Caution – could be a controversial read!
In a conversation with a colleague the other day we started to reminisce about how the work world was such a different place than when we started several years ago. At that time in the 70’s and 80’s the competition was outrageously fierce for each and every role we were seeking out. The criterion almost seemed unfair to even be able to initially qualify for the first interview. The demand was high and the talent to fill those roles was also very available. So begins the competitive action to climb the ladder of success.
Today the demand for talent is as great but the pool of talent is quite different. Some might say that the forthcoming workforce is lazy or some other way to brand them. I won’t dispute that the need to work and the desire to work appears to be different. In days gone by work was a way to demonstrate capabilities.
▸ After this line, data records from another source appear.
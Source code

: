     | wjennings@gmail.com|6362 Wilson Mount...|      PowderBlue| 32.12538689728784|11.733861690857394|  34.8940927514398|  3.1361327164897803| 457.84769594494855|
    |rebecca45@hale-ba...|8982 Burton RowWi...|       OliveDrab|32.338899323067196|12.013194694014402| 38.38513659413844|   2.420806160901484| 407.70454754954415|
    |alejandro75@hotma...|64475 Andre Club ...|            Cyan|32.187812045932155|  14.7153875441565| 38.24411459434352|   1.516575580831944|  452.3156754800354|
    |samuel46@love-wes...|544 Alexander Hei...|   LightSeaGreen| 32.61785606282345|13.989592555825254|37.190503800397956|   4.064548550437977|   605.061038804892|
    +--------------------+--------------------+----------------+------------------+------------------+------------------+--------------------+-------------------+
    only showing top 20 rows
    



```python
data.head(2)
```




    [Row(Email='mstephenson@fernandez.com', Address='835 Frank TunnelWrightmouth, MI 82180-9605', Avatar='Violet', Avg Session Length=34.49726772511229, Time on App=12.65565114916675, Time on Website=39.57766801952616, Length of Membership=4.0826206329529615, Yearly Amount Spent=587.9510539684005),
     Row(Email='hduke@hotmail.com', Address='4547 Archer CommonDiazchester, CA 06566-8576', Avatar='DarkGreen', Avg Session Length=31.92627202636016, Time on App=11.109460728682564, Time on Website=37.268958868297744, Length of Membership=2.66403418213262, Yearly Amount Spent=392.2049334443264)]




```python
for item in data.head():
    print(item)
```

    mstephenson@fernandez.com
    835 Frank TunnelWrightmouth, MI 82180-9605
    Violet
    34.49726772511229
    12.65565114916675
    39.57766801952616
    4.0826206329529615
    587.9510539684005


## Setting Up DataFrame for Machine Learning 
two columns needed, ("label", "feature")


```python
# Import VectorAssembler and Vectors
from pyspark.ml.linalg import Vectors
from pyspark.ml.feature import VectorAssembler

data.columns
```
To have pride of worth and contribution. It allowed individuals to showcase their ability to be part of a team and by their efforts build a reputation which gave them an opportunity to advance. It was pretty cutthroat to climb the ladder and achieve that next level of success. As crazy of a time as that was it appeared at the time that even though we were driving each other to higher levels we also focused on ourselves, and the future as opposed to seeking ways to discredit and drag our competition down. If we won, we wanted to beat the best not win by dragging the best down to step over them.
Granted that times are very different today, but it appears that the path of many is framed more around the dismantling of their colleagues, so they appear better rather than stepping up, building oneself up and motoring past them with excellence.
Right about now, some readers have decided to stop reading because they might view this a stereotyping or whining or any other way to jump into the pity pool party. It is just based on simple business observations of people, teams, organizations, and the talent challenges of today’s marketplace. To some degree, those upcoming resources who keep their heads down, work and contribute have it so much easier than 50 years ago. Real leaders can pick them out of the flock of people very easily. Once they are identified they are upgraded even more quickly than others into leadership roles. This causes the rest of the flock to desire to drag them back down even more rather than building themselves up.
It is a little sad to even write about this, but the nature of the work world must deal with the challenge. This by no means is trying to say that future workforces are all like this – absolutely not! Although there is no research study that wants to tackle this perspective, using again general observation, it is likely that the Pareto rule applies here as well. 20% of the workforce is trying to drag the other 80% down to make it easier on themselves. Likewise, 20% of the workforce is capturing 80% of the leadership roles of the future because they are not being slowed down to drag others down but investing in building themselves to even higher contribution levels.
Your challenge this week should you decide to accept it is to step back and look at your flock. What can you as a leader do to help each and every person in your organization focus on building rather than tearing down. Whether it be fellow colleagues, vendors, customers or even the community, what can be done to help the collective be better at building up each other for the future.